You might like to think that they would hardly be able to contain themselves, having seen someone rise from the dead. But here they are, back to normal life, trying to make a living, maybe, not really sure about what happened, or about what to do in response to what they saw and heard.

There is a common theme to all these stories of Jesus appearing after the resurrection; maybe you noticed this even on Easter Sunday. And that theme is how long it takes and how un-obvious it is to recognize Jesus alive. Even the disciples, who had a chance to experience Jesus in a way that seems to beat anything we could ever aspire to, even they seem to have been confused by his presence in these weeks after Easter more than they were overjoyed by it. The risen Jesus was a little elusive, seen by some people, but not by others, looking something like he did when he lived on earth, but apparently also hidden, only apparent after a delay.

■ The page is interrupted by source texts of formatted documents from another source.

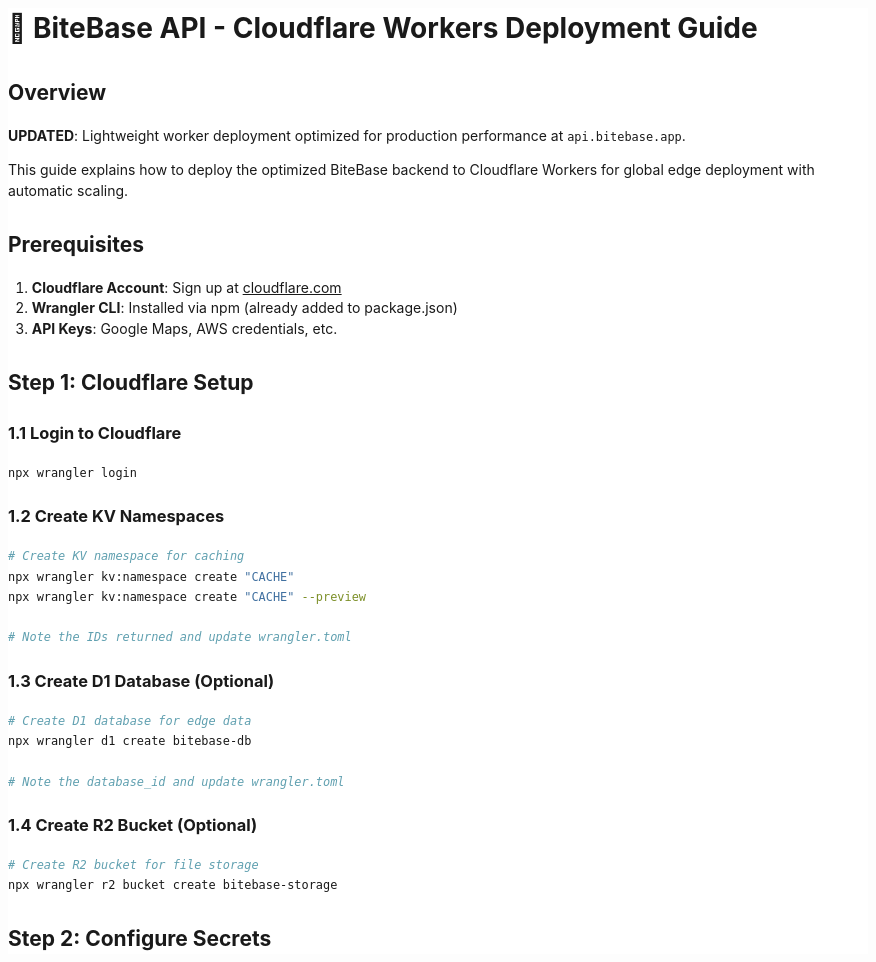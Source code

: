 # 🚀 BiteBase API - Cloudflare Workers Deployment Guide

## Overview

**UPDATED**: Lightweight worker deployment optimized for production performance at `api.bitebase.app`.

This guide explains how to deploy the optimized BiteBase backend to Cloudflare Workers for global edge deployment with automatic scaling.

## Prerequisites

1. **Cloudflare Account**: Sign up at [cloudflare.com](https://cloudflare.com)
2. **Wrangler CLI**: Installed via npm (already added to package.json)
3. **API Keys**: Google Maps, AWS credentials, etc.

## Step 1: Cloudflare Setup

### 1.1 Login to Cloudflare

```bash
npx wrangler login
```

### 1.2 Create KV Namespaces

```bash
# Create KV namespace for caching
npx wrangler kv:namespace create "CACHE"
npx wrangler kv:namespace create "CACHE" --preview

# Note the IDs returned and update wrangler.toml
```

### 1.3 Create D1 Database (Optional)

```bash
# Create D1 database for edge data
npx wrangler d1 create bitebase-db

# Note the database_id and update wrangler.toml
```

### 1.4 Create R2 Bucket (Optional)

```bash
# Create R2 bucket for file storage
npx wrangler r2 bucket create bitebase-storage
```

## Step 2: Configure Secrets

Let’s admit it: if it was difficult for the disciples, it is difficult for us. It is hard to believe that Jesus has risen from the dead, and even harder to live as if he has. That is why it is so easy to see ourselves in this reading. This week our world has seemed senseless and awful, and it won’t be the last time. Things around us look very unredeemed, and maybe unredeemable. Like Peter, we could even look inside ourselves, and feel burdened by our own sense of how far we have fallen short, wondering if deep down we’re really even capable of doing the right thing. Next to all that, resurrection seems to be so quiet, even in the gospels it doesn’t change the world overnight. And the result is that we tend to live as if we think that Jesus isn’t here any more, that at best, at best, we’re in some kind of in-between time, between a time when Jesus was here and a time far off when he’ll be back. Like Peter, our solution is usually just to get back to fishing to keep ourselves occupied and wait until someone else comes along to save this world we’re in.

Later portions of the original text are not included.